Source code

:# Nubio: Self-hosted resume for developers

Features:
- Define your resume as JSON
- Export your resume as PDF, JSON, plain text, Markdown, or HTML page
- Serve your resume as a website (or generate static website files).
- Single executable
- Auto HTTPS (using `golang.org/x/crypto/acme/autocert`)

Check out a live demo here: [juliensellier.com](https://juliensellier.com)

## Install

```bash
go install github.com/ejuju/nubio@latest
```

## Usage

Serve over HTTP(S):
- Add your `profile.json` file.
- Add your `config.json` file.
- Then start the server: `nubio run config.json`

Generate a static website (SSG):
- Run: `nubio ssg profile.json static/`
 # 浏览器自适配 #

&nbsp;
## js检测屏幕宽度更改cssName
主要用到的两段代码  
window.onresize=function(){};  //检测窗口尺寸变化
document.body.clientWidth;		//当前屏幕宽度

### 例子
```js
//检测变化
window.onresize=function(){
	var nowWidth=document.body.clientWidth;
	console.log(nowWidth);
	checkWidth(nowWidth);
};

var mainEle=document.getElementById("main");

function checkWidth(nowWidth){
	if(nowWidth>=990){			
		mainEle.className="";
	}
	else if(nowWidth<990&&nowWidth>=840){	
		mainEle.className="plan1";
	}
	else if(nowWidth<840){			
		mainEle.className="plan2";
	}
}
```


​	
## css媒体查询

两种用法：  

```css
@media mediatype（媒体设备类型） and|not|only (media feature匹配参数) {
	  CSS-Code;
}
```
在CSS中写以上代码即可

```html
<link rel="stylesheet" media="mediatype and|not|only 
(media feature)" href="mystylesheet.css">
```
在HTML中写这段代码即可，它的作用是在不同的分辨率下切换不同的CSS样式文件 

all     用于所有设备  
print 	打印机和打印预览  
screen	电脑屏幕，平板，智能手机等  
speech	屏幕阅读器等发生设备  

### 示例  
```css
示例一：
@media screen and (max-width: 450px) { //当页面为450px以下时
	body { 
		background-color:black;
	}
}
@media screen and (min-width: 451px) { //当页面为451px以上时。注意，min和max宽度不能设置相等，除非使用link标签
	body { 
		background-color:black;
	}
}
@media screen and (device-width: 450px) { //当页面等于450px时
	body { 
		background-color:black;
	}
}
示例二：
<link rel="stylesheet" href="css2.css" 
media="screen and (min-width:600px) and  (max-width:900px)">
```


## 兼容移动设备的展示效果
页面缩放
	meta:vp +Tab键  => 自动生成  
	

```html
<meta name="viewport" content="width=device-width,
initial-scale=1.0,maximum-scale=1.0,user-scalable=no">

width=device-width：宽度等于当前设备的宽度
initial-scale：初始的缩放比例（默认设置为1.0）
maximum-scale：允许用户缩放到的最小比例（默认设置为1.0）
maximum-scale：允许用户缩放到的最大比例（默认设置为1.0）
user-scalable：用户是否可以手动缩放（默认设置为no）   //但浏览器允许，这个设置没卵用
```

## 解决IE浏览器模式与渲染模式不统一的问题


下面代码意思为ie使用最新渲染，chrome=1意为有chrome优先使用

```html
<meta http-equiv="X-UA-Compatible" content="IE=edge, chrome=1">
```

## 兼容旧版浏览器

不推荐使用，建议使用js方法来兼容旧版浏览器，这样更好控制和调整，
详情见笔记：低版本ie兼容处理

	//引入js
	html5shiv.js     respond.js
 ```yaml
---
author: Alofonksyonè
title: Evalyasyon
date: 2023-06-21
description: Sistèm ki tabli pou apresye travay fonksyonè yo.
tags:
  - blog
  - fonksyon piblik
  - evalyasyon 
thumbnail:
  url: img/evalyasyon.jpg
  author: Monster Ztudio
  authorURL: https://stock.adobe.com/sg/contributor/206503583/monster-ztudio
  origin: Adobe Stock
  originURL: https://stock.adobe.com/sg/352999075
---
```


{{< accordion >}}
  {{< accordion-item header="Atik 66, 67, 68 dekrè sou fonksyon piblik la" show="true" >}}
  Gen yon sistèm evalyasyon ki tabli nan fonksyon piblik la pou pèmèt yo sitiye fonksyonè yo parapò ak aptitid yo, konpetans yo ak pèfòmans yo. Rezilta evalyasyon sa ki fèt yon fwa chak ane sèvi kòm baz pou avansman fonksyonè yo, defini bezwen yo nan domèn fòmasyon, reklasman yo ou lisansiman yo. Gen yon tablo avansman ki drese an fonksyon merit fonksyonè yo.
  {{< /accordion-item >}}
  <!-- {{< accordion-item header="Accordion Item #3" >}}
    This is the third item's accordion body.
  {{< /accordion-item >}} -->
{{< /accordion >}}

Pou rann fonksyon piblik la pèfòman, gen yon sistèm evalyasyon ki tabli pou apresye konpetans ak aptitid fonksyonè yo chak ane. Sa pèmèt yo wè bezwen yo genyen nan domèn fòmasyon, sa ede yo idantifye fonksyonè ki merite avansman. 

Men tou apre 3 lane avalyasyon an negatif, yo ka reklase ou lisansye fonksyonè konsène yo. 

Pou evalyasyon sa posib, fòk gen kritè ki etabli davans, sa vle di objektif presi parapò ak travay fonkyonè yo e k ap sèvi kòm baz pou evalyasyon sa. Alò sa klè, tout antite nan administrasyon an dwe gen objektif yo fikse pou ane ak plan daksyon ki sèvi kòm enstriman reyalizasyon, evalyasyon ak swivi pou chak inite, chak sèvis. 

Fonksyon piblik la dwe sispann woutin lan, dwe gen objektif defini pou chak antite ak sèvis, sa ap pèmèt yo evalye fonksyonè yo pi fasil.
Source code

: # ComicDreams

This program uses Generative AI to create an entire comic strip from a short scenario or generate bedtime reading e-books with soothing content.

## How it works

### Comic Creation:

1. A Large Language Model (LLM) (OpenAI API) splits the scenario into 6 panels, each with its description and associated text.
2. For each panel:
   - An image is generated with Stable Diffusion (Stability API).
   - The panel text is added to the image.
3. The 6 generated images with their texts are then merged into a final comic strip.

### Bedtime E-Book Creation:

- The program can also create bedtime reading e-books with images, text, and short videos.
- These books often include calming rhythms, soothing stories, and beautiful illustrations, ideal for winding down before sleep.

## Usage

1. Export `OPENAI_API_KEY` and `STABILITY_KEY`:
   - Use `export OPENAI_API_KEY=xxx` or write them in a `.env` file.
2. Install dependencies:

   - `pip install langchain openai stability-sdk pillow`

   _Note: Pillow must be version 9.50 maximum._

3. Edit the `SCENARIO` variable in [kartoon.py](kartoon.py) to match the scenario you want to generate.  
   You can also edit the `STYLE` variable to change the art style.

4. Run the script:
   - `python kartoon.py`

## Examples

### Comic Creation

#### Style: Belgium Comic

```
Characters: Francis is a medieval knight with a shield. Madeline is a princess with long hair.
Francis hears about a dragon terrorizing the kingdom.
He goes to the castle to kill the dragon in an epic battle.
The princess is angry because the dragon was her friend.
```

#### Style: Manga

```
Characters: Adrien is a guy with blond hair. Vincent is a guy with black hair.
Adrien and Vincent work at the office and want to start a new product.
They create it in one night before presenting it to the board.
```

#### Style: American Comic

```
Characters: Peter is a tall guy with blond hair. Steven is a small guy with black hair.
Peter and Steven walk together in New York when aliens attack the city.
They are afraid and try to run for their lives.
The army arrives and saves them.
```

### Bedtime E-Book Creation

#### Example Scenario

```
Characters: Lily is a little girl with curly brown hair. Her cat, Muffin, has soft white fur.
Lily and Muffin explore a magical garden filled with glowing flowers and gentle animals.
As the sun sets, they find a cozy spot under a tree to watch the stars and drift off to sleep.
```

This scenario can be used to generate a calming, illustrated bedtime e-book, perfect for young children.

REQUIRED WORK:
What is the number of lines in the data that include "meta"? Answer with that number alone.

YOUR RESPONSE:
3